You also don't need the <Limit> block.

Someone said what I want is not possible unless I make 2 seperate directories. I really need this to work. I really have no idea what I am doing. Is this right? I tried it and it lets everybody in.

# Access file
#(makes file invisible)

<FilesMatch "^passwd$">
Order deny,allow
allow from website.com
</FilesMatch>

AuthUserFile /www/cgi-bin/globill/passwd
AuthGroupFile /dev/null
AuthName "Member's Area"
AuthType Basic

>>Someone said what I want is not possible unless I make 2 seperate directories

Exactly as I mentioned the /another_dir is to authenticate users from website.com and redirect back to /private along with the HTTP_REFERER that matches the 1st RewriteCond to bypass the login prompt in /private.

>><FilesMatch "^passwd$">
>>Order deny,allow
>>allow from website.com
>></FilesMatch>

Don't put "allow from website.com". Why you want visitors from website.com to be able to READ your "passwd" file anyway?

Putting Deny from all prevents people from viewing your passwd file from browsers, it doesn't mean your passwd file will not get read by Apache.

Hi I don't want people to read the password file I just want certain sites to have access to the members area without authentication. website.com was just an example. What should I do?

Regarding to the passwd file, as I said, do this:

<FilesMatch "^passwd$">
Order deny,allow
Deny from all
</FilesMatch>

Don't try to invent something on your own. Put this .htaccess in http://yourdomain.com/.htaccess

#http://yourdomain.com/protect/.htaccess
AuthUserFile /www/path_other_than_cgi-bin/passwd
AuthGroupFile /dev/null
AuthName "Member's Area"
AuthType Basic
Allow from website.com
Satisfy any

Ok I created 2 files this one

<FilesMatch "^passwd$">
Order deny,allow
Deny from all
</FilesMatch>

and this one

#http://yourdomain.com/protect/.htaccess
AuthUserFile /www/path_other_than_cgi-bin/passwd
AuthGroupFile /dev/null
AuthName "Member's Area"
AuthType Basic
Allow from website.com
Satisfy any

I uploaded the 1st one to the members area and the second one to http://yourdomain.com/members/ and made sure the path was not to a cgi-bin. It seems to let everyone in, did I do this right? Thanks so much for helping.

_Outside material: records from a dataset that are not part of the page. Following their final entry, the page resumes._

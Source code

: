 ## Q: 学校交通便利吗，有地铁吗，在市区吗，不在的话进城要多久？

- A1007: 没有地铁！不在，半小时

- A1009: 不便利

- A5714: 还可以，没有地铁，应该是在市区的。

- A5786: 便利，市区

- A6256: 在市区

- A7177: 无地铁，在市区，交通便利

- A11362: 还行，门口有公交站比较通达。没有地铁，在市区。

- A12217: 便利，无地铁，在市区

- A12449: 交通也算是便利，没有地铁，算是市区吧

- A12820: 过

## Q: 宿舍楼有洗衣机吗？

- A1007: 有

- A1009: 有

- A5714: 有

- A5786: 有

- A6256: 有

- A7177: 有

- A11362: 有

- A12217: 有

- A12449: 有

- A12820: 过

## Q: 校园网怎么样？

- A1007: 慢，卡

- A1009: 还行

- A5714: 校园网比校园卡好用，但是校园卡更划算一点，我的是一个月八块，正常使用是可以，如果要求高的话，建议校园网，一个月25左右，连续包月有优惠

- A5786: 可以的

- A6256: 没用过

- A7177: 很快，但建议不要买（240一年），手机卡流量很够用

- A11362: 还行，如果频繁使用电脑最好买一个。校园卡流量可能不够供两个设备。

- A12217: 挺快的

Are you sure your server has .htaccess enabled? To verify this, simply remove the bottom two lines:
Allow from website.com
Satisfy any

If it doesn't show a login prompt, too bad, htaccesss not enabled at all.

Also the line -> Allow from website.com
it's better to put the IP address of website.com or at least put a dot in before website.com as .website.com

Hi I know htaccess is active because I can make the login box appear. I did try to erase those 2 lines but it did not pop-up any login box. But I am sure htaccess is working. I also put a dot in front of the website like this .website.com What else should I try?

Thanks,
Mark

>>I did try to erase those 2 lines but it did not pop-up any login box

Make sure there were NO CONSECUTIVE TRIES. Once you logged in, on 2nd try, you need to close and relaunch your browser.

Hi I did close all my browser windows and tried it several times and never got a login box. I tried it in Netscape and Explorer.